2. The strongest associations were observed between fine motor ability and reduced social isolation and fewer health-related problems.
Evidence Rating Level: 2 (Good)
This cross-sectional study evaluated associations between self-reported upper limb fine motor ability and quality of life in adults with cervical spinal cord injury (SCI) living in the community. Using data from a long-standing longitudinal SCI cohort, 279 individuals with injury at T1 or above completed the Spinal Cord Injury Functional Index–Fine Motor Short Form and the Life Situation Questionnaire–Revised, which measures life satisfaction and life problems. Fine motor ability demonstrated modest but statistically significant associations with quality-of-life outcomes. Better fine motor ability correlated positively with total life satisfaction (r=0.16, p=0.02) and negatively with total life problems (r=−0.18, p=0.01), particularly health problems (r=−0.24, p<0.01) and social isolation (r=−0.27, p<0.01). In multivariable regression models controlling for age, sex, race/ethnicity, and injury level, higher fine motor ability remained significantly associated with greater life satisfaction (β=0.25, p=0.02), fewer life problems (β=−0.40, p<0.01), less social isolation (β=−0.11, p<0.01), and fewer health problems (β=−0.10, p<0.01). Although effect sizes were modest, findings support a meaningful relationship between fine motor function and patient-reported well-being. The authors conclude that fine motor ability may contribute to life satisfaction and reduced secondary complications, warranting longitudinal and interventional research to explore potential causal relationships.

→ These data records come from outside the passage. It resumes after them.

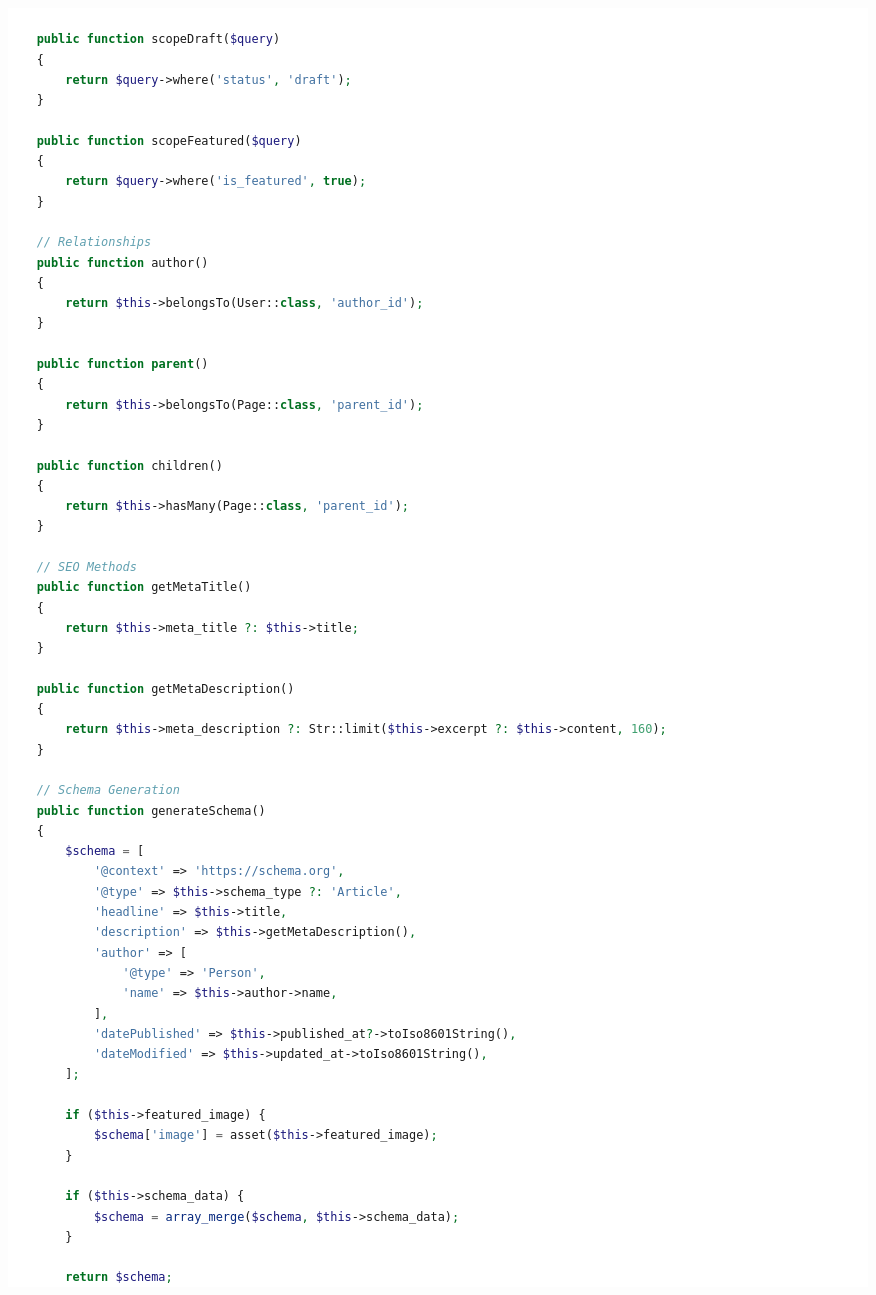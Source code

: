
 ```php
    
    public function scopeDraft($query)
    {
        return $query->where('status', 'draft');
    }
    
    public function scopeFeatured($query)
    {
        return $query->where('is_featured', true);
    }
    
    // Relationships
    public function author()
    {
        return $this->belongsTo(User::class, 'author_id');
    }
    
    public function parent()
    {
        return $this->belongsTo(Page::class, 'parent_id');
    }
    
    public function children()
    {
        return $this->hasMany(Page::class, 'parent_id');
    }
    
    // SEO Methods
    public function getMetaTitle()
    {
        return $this->meta_title ?: $this->title;
    }
    
    public function getMetaDescription()
    {
        return $this->meta_description ?: Str::limit($this->excerpt ?: $this->content, 160);
    }
    
    // Schema Generation
    public function generateSchema()
    {
        $schema = [
            '@context' => 'https://schema.org',
            '@type' => $this->schema_type ?: 'Article',
            'headline' => $this->title,
            'description' => $this->getMetaDescription(),
            'author' => [
                '@type' => 'Person',
                'name' => $this->author->name,
            ],
            'datePublished' => $this->published_at?->toIso8601String(),
            'dateModified' => $this->updated_at->toIso8601String(),
        ];
        
        if ($this->featured_image) {
            $schema['image'] = asset($this->featured_image);
        }
        
        if ($this->schema_data) {
            $schema = array_merge($schema, $this->schema_data);
        }
        
        return $schema;
```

1. Blood pressure ≥140/90 mmHg at discharge predicts earlier postpartum admission but does not predict severity of hypertensive disease at readmission.
2. De novo postpartum hypertensive disorders account for a substantial proportion of admissions and frequently present with severe disease.
Evidence Rating Level: 2 (Good)
Hypertensive disorders of pregnancy (HDP) are a leading cause of postpartum admission (PPA), yet it is unclear whether blood pressure (BP) at discharge from delivery hospitalization predicts the severity of subsequent postpartum hypertensive complications. In this retrospective cohort study (2016–2021), 132 individuals admitted postpartum for hypertension were evaluated. The exposure was the highest BP within 24 hours prior to delivery discharge, categorized as normal (<140/90 mmHg) or elevated (≥140/90 mmHg). The primary outcome was HDP severity at PPA, measured using a composite Severity Score incorporating sustained severe BP, laboratory abnormalities, pulmonary edema, posterior reversible encephalopathy syndrome, and eclampsia. Severity of HDP at PPA did not differ between patients discharged with normal versus elevated BP (adjusted β −0.11, 95% CI −0.33 to 0.11). However, elevated discharge BP was associated with earlier readmission (median 3 vs 5 days; adjusted β −1.59, 95% CI −3.06 to −0.12). Severe presentations were common in both groups, and 49% experienced worsening HDP diagnoses. Notably, 27% of admissions represented de novo postpartum HDP. These findings suggest that discharge BP ≥140/90 mmHg predicts earlier, but not more severe, postpartum hypertensive admissions, and highlight the substantial burden of newly presenting postpartum hypertension.